### PROBLEM TO WORK ON
Lines before the one containing "Technically the Brill" are to be left out; that line and all after it, through the end of the material below, are to be written out exactly.

============

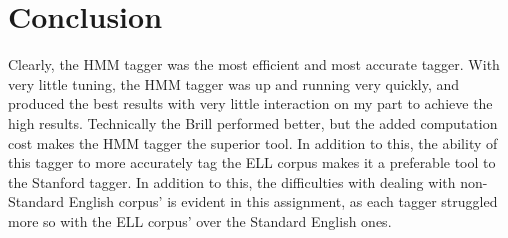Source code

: \documentclass[11pt,a4paper]{article}
\begin{document}
\section{Conclusion}

Clearly, the HMM tagger was the most efficient and most accurate tagger. With
very little tuning, the HMM tagger was up and running very quickly, and produced
the best results with very little interaction on my part to achieve the high results.
Technically the Brill performed better, but the added computation cost
makes the HMM tagger the superior tool. In addition to this, the ability
of this tagger to more accurately tag the ELL corpus makes it a preferable
tool to the Stanford tagger. In addition to this, the difficulties with
dealing with non-Standard English corpus' is evident in this assignment, as each
tagger struggled more so with the ELL corpus' over the Standard English ones.
\end{document}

============

### RESPONSE AREA
Technically the Brill performed better, but the added computation cost
makes the HMM tagger the superior tool. In addition to this, the ability
of this tagger to more accurately tag the ELL corpus makes it a preferable
tool to the Stanford tagger. In addition to this, the difficulties with
dealing with non-Standard English corpus' is evident in this assignment, as each
tagger struggled more so with the ELL corpus' over the Standard English ones.
\end{document}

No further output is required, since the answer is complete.